TASK TO COMPLETE → Retype the whole listing that follows, with nothing added or left out.
══════════
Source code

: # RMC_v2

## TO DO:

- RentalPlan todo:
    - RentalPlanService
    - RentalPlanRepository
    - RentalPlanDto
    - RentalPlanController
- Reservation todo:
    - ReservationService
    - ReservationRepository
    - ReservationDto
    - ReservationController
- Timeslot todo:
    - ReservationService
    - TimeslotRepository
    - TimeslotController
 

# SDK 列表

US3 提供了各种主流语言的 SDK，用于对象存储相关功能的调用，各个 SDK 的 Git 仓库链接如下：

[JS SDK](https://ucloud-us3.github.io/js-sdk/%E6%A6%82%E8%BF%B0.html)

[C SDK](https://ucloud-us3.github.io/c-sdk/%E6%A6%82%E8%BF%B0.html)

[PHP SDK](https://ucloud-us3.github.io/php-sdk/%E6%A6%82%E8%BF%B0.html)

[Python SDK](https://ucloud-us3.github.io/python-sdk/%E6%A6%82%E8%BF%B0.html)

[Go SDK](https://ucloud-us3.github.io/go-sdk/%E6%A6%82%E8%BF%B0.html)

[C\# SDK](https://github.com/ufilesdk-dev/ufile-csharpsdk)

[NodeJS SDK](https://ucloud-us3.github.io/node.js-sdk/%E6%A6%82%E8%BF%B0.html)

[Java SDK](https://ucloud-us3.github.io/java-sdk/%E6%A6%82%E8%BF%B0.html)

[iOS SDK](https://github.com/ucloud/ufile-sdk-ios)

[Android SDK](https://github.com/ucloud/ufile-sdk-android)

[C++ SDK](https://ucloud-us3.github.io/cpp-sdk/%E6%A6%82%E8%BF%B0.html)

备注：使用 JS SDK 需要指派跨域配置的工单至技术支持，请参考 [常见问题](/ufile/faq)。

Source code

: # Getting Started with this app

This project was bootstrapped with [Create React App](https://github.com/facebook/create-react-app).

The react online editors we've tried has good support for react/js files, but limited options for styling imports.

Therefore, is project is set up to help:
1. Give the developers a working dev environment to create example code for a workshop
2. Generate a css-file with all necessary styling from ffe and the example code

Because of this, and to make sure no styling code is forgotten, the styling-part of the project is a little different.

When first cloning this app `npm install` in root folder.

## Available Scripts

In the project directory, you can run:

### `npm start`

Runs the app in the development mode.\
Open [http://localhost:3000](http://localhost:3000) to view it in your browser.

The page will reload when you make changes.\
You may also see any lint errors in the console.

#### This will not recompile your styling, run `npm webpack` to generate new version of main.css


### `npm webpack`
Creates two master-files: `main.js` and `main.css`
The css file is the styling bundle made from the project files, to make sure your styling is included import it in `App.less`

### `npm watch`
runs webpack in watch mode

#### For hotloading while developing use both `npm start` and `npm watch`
══════════
WRITTEN ANSWER →
Source code

: # RMC_v2

## TO DO:

- RentalPlan todo:
    - RentalPlanService
    - RentalPlanRepository
    - RentalPlanDto
    - RentalPlanController
- Reservation todo:
    - ReservationService
    - ReservationRepository
    - ReservationDto
    - ReservationController
- Timeslot todo:
    - ReservationService
    - TimeslotRepository
    - TimeslotController
 

# SDK 列表

US3 提供了各种主流语言的 SDK，用于对象存储相关功能的调用，各个 SDK 的 Git 仓库链接如下：

[JS SDK](https://ucloud-us3.github.io/js-sdk/%E6%A6%82%E8%BF%B0.html)

[C SDK](https://ucloud-us3.github.io/c-sdk/%E6%A6%82%E8%BF%B0.html)

[PHP SDK](https://ucloud-us3.github.io/php-sdk/%E6%A6%82%E8%BF%B0.html)

[Python SDK](https://ucloud-us3.github.io/python-sdk/%E6%A6%82%E8%BF%B0.html)

[Go SDK](https://ucloud-us3.github.io/go-sdk/%E6%A6%82%E8%BF%B0.html)

[C\# SDK](https://github.com/ufilesdk-dev/ufile-csharpsdk)

[NodeJS SDK](https://ucloud-us3.github.io/node.js-sdk/%E6%A6%82%E8%BF%B0.html)

[Java SDK](https://ucloud-us3.github.io/java-sdk/%E6%A6%82%E8%BF%B0.html)

[iOS SDK](https://github.com/ucloud/ufile-sdk-ios)

[Android SDK](https://github.com/ucloud/ufile-sdk-android)

[C++ SDK](https://ucloud-us3.github.io/cpp-sdk/%E6%A6%82%E8%BF%B0.html)

备注：使用 JS SDK 需要指派跨域配置的工单至技术支持，请参考 [常见问题](/ufile/faq)。

Source code

: # Getting Started with this app

This project was bootstrapped with [Create React App](https://github.com/facebook/create-react-app).

The react online editors we've tried has good support for react/js files, but limited options for styling imports.

Therefore, is project is set up to help:
1. Give the developers a working dev environment to create example code for a workshop
2. Generate a css-file with all necessary styling from ffe and the example code

Because of this, and to make sure no styling code is forgotten, the styling-part of the project is a little different.

When first cloning this app `npm install` in root folder.

## Available Scripts

In the project directory, you can run:

### `npm start`

Runs the app in the development mode.\
Open [http://localhost:3000](http://localhost:3000) to view it in your browser.

The page will reload when you make changes.\
You may also see any lint errors in the console.

#### This will not recompile your styling, run `npm webpack` to generate new version of main.css


### `npm webpack`
Creates two master-files: `main.js` and `main.css`
The css file is the styling bundle made from the project files, to make sure your styling is included import it in `App.less`

### `npm watch`
runs webpack in watch mode

#### For hotloading while developing use both `npm start` and `npm watch`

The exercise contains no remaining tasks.